Date of Award

Fall 2024

Document Type

Open Access Dissertation

Department

Political Science

First Advisor

Kirk Randazzo

Abstract

The federal criminal courts are unique compared to the rest of the justice system. Cases in these courts pit a government backed prosecutor with an informational and first-moving advantage, against an often-disadvantaged defendant in an adversarial system that ultimately determines who wins and who loses. This asymmetry in criminal cases at the federal district courts presents a situation in which we can understand how courtroom actors matter for the justice process, and specifically if and how attorneys’ strategies differ and ultimately influence outcomes for their clients. This dissertation project builds on an existing data collection project that captures motion filings and decisions in federal district court cases, to better understand the attorneys at play throughout the criminal justice process.
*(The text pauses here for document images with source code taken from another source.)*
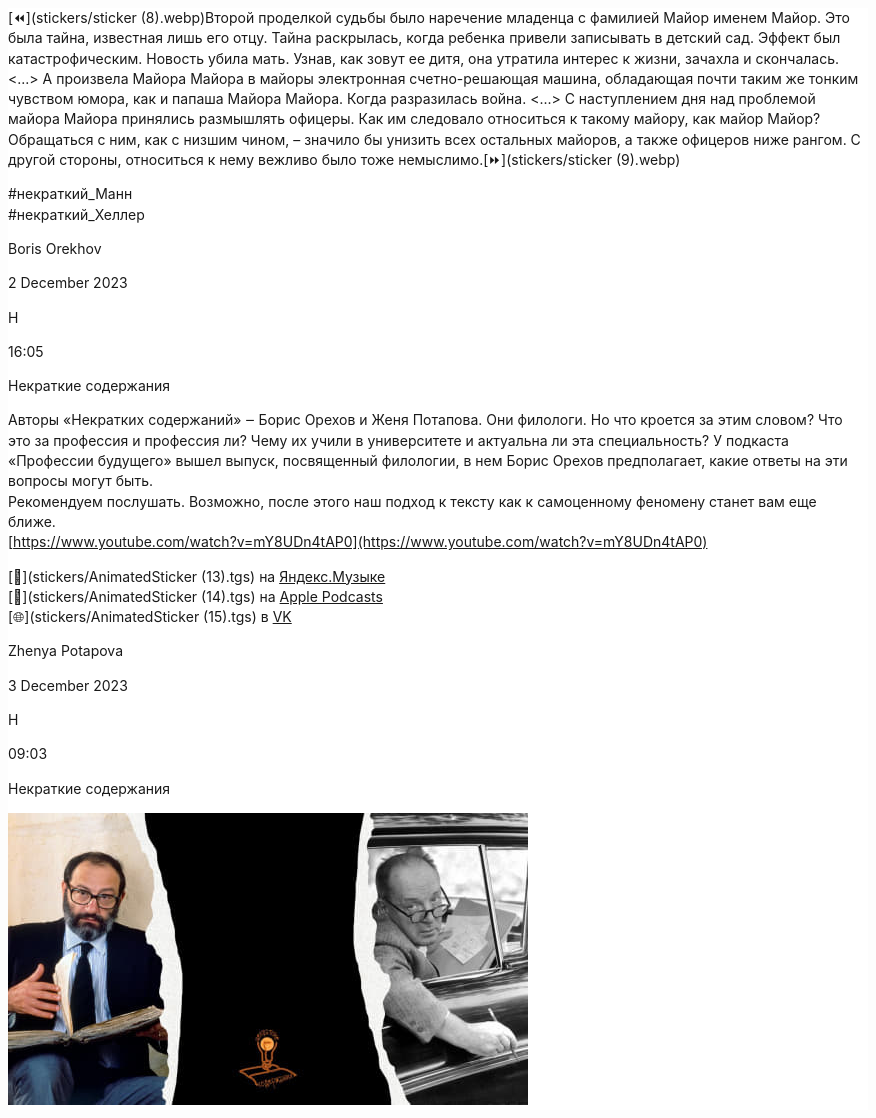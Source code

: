 [⏪](stickers/sticker (8).webp)Второй проделкой судьбы было наречение младенца с фамилией Майор именем Майор. Это была тайна, известная лишь его отцу. Тайна раскрылась, когда ребенка привели записывать в детский сад. Эффект был катастрофическим. Новость убила мать. Узнав, как зовут ее дитя, она утратила интерес к жизни, зачахла и скончалась. <...> А произвела Майора Майора в майоры электронная счетно-решающая машина, обладающая почти таким же тонким чувством юмора, как и папаша Майора Майора. Когда разразилась война. <...> С наступлением дня над проблемой майора Майора принялись размышлять офицеры. Как им следовало относиться к такому майору, как майор Майор? Обращаться с ним, как с низшим чином, – значило бы унизить всех остальных майоров, а также офицеров ниже рангом. С другой стороны, относиться к нему вежливо было тоже немыслимо.[⏩](stickers/sticker (9).webp)  
  
#некраткий\_Манн  
#некраткий\_Хеллер

Boris Orekhov

2 December 2023

Н

16:05

Некраткие содержания

Авторы «Некратких содержаний» ‒ Борис Орехов и Женя Потапова. Они филологи. Но что кроется за этим словом? Что это за профессия и профессия ли? Чему их учили в университете и актуальна ли эта специальность? У подкаста «Профессии будущего» вышел выпуск, посвященный филологии, в нем Борис Орехов предполагает, какие ответы на эти вопросы могут быть.  
Рекомендуем послушать. Возможно, после этого наш подход к тексту как к самоценному феномену станет вам еще ближе.  
[https://www.youtube.com/watch?v=mY8UDn4tAP0](https://www.youtube.com/watch?v=mY8UDn4tAP0)  
  
[🎵](stickers/AnimatedSticker (13).tgs) на [Яндекс.Музыке](https://music.yandex.ru/album/25890112/track/118340156)  
[🍏](stickers/AnimatedSticker (14).tgs) на [Apple Podcasts](https://podcasts.apple.com/dk/podcast/%D1%84%D0%B8%D0%BB%D0%BE%D0%BB%D0%BE%D0%B3%D0%B8%D1%8F-%D0%B2-%D1%8D%D0%BF%D0%BE%D1%85%D1%83-%D0%B8%D1%81%D0%BA%D1%83%D1%81%D1%81%D1%82%D0%B2%D0%B5%D0%BD%D0%BD%D0%BE%D0%B3%D0%BE-%D0%B8%D0%BD%D1%82%D0%B5%D0%BB%D0%BB%D0%B5%D0%BA%D1%82%D0%B0-%D1%87%D1%82%D0%BE-%D0%B6%D0%B4%D1%91%D1%82/id1688691376?i=1000631462177)  
[🌐](stickers/AnimatedSticker (15).tgs) в [VK](https://vk.com/podcast-72341022_456239034)

Zhenya Potapova

3 December 2023

Н

09:03

Некраткие содержания

[![](photos/photo_12@03-12-2023_09-03-01_thumb.jpg)](photos/photo_12@03-12-2023_09-03-01.jpg)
In the first empirical chapter, I focus on the role of attorneys in shaping the progression of a case from first filing to disposition, exploring if who attorneys are in terms of quality and characteristics affects the motions they file in a case. In the second empirical chapter, I consider if what the attorneys do, the motions they file, affect the outcome of the case with an ordinal measure of case outcomes, related to the number and severity of charges, that more closely resembles the resolution of cases at the federal trial courts. The final empirical chapter incorporates insights from the previous chapters to look ahead to the movement from a case from the trial courts to the appeals courts using a formal model of the decision to appeal. In this way, the project centers on three questions: does who attorneys are affect what they do; does what attorneys do affect the outcome of the case; and does the subjective procedural and substantive outcome of the case affect the decision to appeal?